▶ [TASK MATERIAL]
= = = =
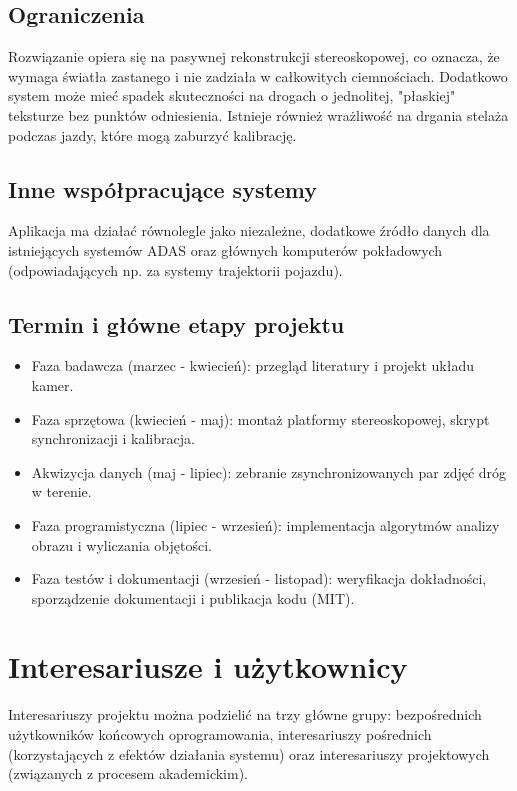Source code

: \documentclass[11pt, a4paper]{article}
\begin{document}
\subsection{Ograniczenia}
Rozwiązanie opiera się na pasywnej rekonstrukcji stereoskopowej, co oznacza, że wymaga światła zastanego i nie zadziała w całkowitych ciemnościach. Dodatkowo system może mieć spadek skuteczności na drogach o jednolitej, "płaskiej" teksturze bez punktów odniesienia. Istnieje również wrażliwość na drgania stelaża podczas jazdy, które mogą zaburzyć kalibrację.

\subsection{Inne współpracujące systemy}
Aplikacja ma działać równolegle jako niezależne, dodatkowe źródło danych dla istniejących systemów ADAS oraz głównych komputerów pokładowych (odpowiadających np. za systemy trajektorii pojazdu).

\subsection{Termin i główne etapy projektu}
\begin{itemize}
    \item Faza badawcza (marzec - kwiecień): przegląd literatury i projekt układu kamer.
    \item Faza sprzętowa (kwiecień - maj): montaż platformy stereoskopowej, skrypt synchronizacji i kalibracja.
    \item Akwizycja danych (maj - lipiec): zebranie zsynchronizowanych par zdjęć dróg w terenie.
    \item Faza programistyczna (lipiec - wrzesień): implementacja algorytmów analizy obrazu i wyliczania objętości.
    \item Faza testów i dokumentacji (wrzesień - listopad): weryfikacja dokładności, sporządzenie dokumentacji i publikacja kodu (MIT).
\end{itemize}

\section{Interesariusze i użytkownicy}
Interesariuszy projektu można podzielić na trzy główne grupy: bezpośrednich użytkowników końcowych oprogramowania, interesariuszy pośrednich (korzystających z efektów działania systemu) oraz interesariuszy projektowych (związanych z procesem akademickim).
\end{document}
= = = =
▶ [TO DO] Tell how many lines in the entries above include the string "systemy", and write nothing but the number.

▶ [FINISHED EXERCISE] 2